L’article 5 permet de matérialiser l’intention d’une entreprise terroriste individuelle par deux éléments : d’une part, la possession d’un objet ou d’une substance dangereuse ; d’autre part, l’un des éléments figurant dans la liste prévue par l’amendement n°109 , notamment la consultation de sites provoquant ou faisant l’apologie d’un acte de terrorisme, sauf lorsque cette consultation résulte de l’exercice normal d’une profession ayant pour objet d’informer le public, intervient dans le cadre de recherches scientifiques ou est réalisée afin de servir de preuve en justice.

Cet amendement élargit également la matérialisation de l’intention terroriste à la détention de documents provoquant au terrorisme ou en faisant l’apologie, pour inclure notamment les livres. Il revient, de fait, à sanctionner cette consultation habituelle de sites ou cette possession d’ouvrages, en considérant qu’il s’agit d’actes préparatoires à la commission d’un acte terroriste.

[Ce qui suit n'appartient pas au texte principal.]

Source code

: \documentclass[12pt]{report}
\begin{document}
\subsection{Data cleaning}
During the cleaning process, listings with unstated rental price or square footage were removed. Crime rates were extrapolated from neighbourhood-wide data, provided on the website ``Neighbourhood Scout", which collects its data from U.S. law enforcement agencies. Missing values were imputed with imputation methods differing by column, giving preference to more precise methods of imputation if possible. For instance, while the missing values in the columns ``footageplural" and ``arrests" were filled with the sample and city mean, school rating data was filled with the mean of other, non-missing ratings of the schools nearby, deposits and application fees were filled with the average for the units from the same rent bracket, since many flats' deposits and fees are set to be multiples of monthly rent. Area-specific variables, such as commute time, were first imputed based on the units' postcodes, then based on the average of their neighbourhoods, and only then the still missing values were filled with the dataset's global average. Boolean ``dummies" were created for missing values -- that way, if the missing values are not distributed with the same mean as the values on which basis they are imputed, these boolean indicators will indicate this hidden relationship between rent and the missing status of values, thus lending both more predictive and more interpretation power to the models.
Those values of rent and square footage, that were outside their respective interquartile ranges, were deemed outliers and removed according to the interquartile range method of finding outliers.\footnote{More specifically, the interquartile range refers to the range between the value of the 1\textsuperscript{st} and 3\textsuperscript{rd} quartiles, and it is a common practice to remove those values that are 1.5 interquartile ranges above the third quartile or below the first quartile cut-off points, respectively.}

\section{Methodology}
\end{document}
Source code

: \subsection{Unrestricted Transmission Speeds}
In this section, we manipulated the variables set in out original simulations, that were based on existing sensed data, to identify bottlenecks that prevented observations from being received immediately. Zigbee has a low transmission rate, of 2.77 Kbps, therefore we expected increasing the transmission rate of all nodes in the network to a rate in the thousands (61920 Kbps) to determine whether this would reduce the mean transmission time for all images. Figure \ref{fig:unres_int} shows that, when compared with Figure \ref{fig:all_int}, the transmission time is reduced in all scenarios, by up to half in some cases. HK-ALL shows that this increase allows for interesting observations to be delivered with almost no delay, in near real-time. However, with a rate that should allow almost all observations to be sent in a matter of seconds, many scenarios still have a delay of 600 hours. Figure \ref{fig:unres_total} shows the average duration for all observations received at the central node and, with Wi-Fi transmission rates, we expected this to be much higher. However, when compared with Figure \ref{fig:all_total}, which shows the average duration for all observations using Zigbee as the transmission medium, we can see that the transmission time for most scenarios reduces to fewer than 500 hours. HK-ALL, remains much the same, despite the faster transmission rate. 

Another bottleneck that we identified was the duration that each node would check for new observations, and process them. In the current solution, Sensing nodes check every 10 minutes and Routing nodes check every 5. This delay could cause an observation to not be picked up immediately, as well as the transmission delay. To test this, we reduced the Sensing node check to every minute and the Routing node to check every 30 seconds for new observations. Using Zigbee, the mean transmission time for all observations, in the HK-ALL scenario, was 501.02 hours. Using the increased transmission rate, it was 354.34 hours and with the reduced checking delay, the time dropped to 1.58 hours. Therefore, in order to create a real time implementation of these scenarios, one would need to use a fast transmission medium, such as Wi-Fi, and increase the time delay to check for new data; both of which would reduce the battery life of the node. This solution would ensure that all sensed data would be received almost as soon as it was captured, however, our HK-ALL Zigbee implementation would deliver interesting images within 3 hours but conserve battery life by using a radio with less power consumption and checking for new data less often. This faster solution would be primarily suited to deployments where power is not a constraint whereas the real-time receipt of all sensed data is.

Or il ne nous semble pas que posséder un livre faisant l’apologie d’actes de terrorisme soit un élément suffisant pour matérialiser une intention terroriste.

Ce débat a déjà eu lieu au moment de l’affaire de Tarnac et l’on a bien vu, à l’époque, les effets pervers que pouvait avoir une telle conception des choses. Parce que l’on a retrouvé l’ouvrage L’insurrection qui vient lors de la saisie d’une bibliothèque – ouvrage auquel ni mes collègues, ni moi-même n’adhérons en rien – on en a conclu que leur possesseur pouvait être un dangereux terroriste. Aujourd’hui, la baudruche s’est beaucoup dégonflée… Voilà un exemple concret des effets pervers que pourrait avoir cette disposition. Cet alinéa fait par ailleurs appel à des notions floues, incertaines, voire contraires au principe de légalité et de proportionnalité. Ainsi, les notions de « consultation habituelle » ou d’ « exercice normal » – ou anormal ! – d’une profession sont mal définies et renvoient à des situations trop vagues.

Actuellement, seule la consultation d’images pédopornographiques peut être punie de deux ans de prison. Pénaliser la consultation de contenus idéologiques ou la possession d’ouvrages est une innovation qui pose de nombreuses questions, notamment en matière de constitutionnalité et de conventionnalité.

Le sous-amendement no 146 vise donc à supprimer l’alinéa 3, et le sous-amendement no 147 à supprimer le seul passage relatif à l’« apologie », afin de la distinguer de la provocation au terrorisme, comme nous l’avons fait dans les amendements précédents.